== Your assignment ==
Give back exactly the lines of the data below, starting with the line that has "Then came the visions." and going on through the line that has "I was trapped".

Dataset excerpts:
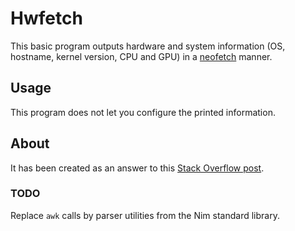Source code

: # Hwfetch

This basic program outputs hardware and system information (OS, hostname, kernel version, CPU and GPU) in a [neofetch](https://github.com/dylanaraps/neofetch) manner.

## Usage
This program does not let you configure the printed information.

## About
It has been created as an answer to this [Stack Overflow post](https://stackoverflow.com/questions/74320430/getting-hardware-info-in-nim-lang/74332136#74332136).

### TODO
Replace `awk` calls by parser utilities from the Nim standard library.
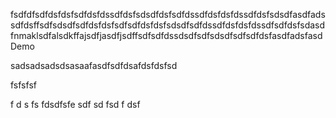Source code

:fsdfdfsdfdsfdsfsdfdsfdssdfdsfsdsdfdsfsdfdssdfdsfdsfdssdfdsfsdsdfasdfadssdfdsffsdfsdsdfsdfdsfdsfsdfsdfdsfdsfsdsdfsdfdssdfdsfdsfdssdfsdfdsfsdasdfnmaklsdfalsdkffajsdfjasdfjsdffsdfsdfdssdsdfsdfsdsdfsdfsdfdsfasdfadsfasdDemo


sadsadsadsdsasaafasdfsdfdsafdsfdsfsd


fsfsfsf

f
d
s
fs
fdsdfsfe 
sdf
sd
fsd
f
dsf
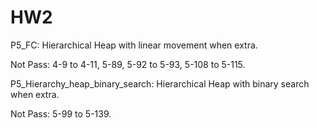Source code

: # HW2

P5_FC: Hierarchical Heap with linear movement when extra.

Not Pass: 4-9 to 4-11, 5-89, 5-92 to 5-93, 5-108 to 5-115.

P5_Hierarchy_heap_binary_search: Hierarchical Heap with binary search when extra.

Not Pass: 5-99 to 5-139.
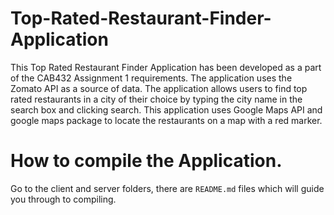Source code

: # Top-Rated-Restaurant-Finder-Application

This Top Rated Restaurant Finder Application has been developed as a part of the CAB432 Assignment 1 requirements. The application uses the Zomato API as a source of data. The application allows users to find top rated restaurants in a city of their choice by typing the city name in the search box and clicking search. This application uses Google Maps API and google maps package to locate the restaurants on a map with a red marker. 

# How to compile the Application.
Go to the client and server folders, there are ``README.md`` files which will guide you through to compiling.
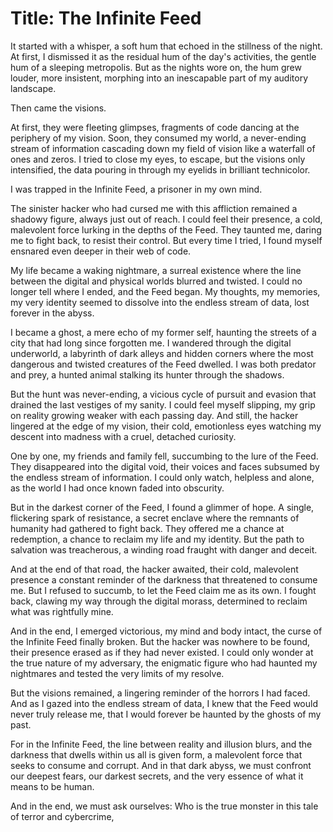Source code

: # **Title: The Infinite Feed**

It started with a whisper, a soft hum that echoed in the stillness of the night. At first, I dismissed it as the residual hum of the day's activities, the gentle hum of a sleeping metropolis. But as the nights wore on, the hum grew louder, more insistent, morphing into an inescapable part of my auditory landscape.

Then came the visions.

At first, they were fleeting glimpses, fragments of code dancing at the periphery of my vision. Soon, they consumed my world, a never-ending stream of information cascading down my field of vision like a waterfall of ones and zeros. I tried to close my eyes, to escape, but the visions only intensified, the data pouring in through my eyelids in brilliant technicolor.

I was trapped in the Infinite Feed, a prisoner in my own mind.

The sinister hacker who had cursed me with this affliction remained a shadowy figure, always just out of reach. I could feel their presence, a cold, malevolent force lurking in the depths of the Feed. They taunted me, daring me to fight back, to resist their control. But every time I tried, I found myself ensnared even deeper in their web of code.

My life became a waking nightmare, a surreal existence where the line between the digital and physical worlds blurred and twisted. I could no longer tell where I ended, and the Feed began. My thoughts, my memories, my very identity seemed to dissolve into the endless stream of data, lost forever in the abyss.

I became a ghost, a mere echo of my former self, haunting the streets of a city that had long since forgotten me. I wandered through the digital underworld, a labyrinth of dark alleys and hidden corners where the most dangerous and twisted creatures of the Feed dwelled. I was both predator and prey, a hunted animal stalking its hunter through the shadows.

But the hunt was never-ending, a vicious cycle of pursuit and evasion that drained the last vestiges of my sanity. I could feel myself slipping, my grip on reality growing weaker with each passing day. And still, the hacker lingered at the edge of my vision, their cold, emotionless eyes watching my descent into madness with a cruel, detached curiosity.

One by one, my friends and family fell, succumbing to the lure of the Feed. They disappeared into the digital void, their voices and faces subsumed by the endless stream of information. I could only watch, helpless and alone, as the world I had once known faded into obscurity.

But in the darkest corner of the Feed, I found a glimmer of hope. A single, flickering spark of resistance, a secret enclave where the remnants of humanity had gathered to fight back. They offered me a chance at redemption, a chance to reclaim my life and my identity. But the path to salvation was treacherous, a winding road fraught with danger and deceit.

And at the end of that road, the hacker awaited, their cold, malevolent presence a constant reminder of the darkness that threatened to consume me. But I refused to succumb, to let the Feed claim me as its own. I fought back, clawing my way through the digital morass, determined to reclaim what was rightfully mine.

And in the end, I emerged victorious, my mind and body intact, the curse of the Infinite Feed finally broken. But the hacker was nowhere to be found, their presence erased as if they had never existed. I could only wonder at the true nature of my adversary, the enigmatic figure who had haunted my nightmares and tested the very limits of my resolve.

But the visions remained, a lingering reminder of the horrors I had faced. And as I gazed into the endless stream of data, I knew that the Feed would never truly release me, that I would forever be haunted by the ghosts of my past.

For in the Infinite Feed, the line between reality and illusion blurs, and the darkness that dwells within us all is given form, a malevolent force that seeks to consume and corrupt. And in that dark abyss, we must confront our deepest fears, our darkest secrets, and the very essence of what it means to be human.

And in the end, we must ask ourselves: Who is the true monster in this tale of terror and cybercrime,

== Task output ==
Then came the visions.

At first, they were fleeting glimpses, fragments of code dancing at the periphery of my vision. Soon, they consumed my world, a never-ending stream of information cascading down my field of vision like a waterfall of ones and zeros. I tried to close my eyes, to escape, but the visions only intensified, the data pouring in through my eyelids in brilliant technicolor.

I was trapped in the Infinite Feed, a prisoner in my own mind.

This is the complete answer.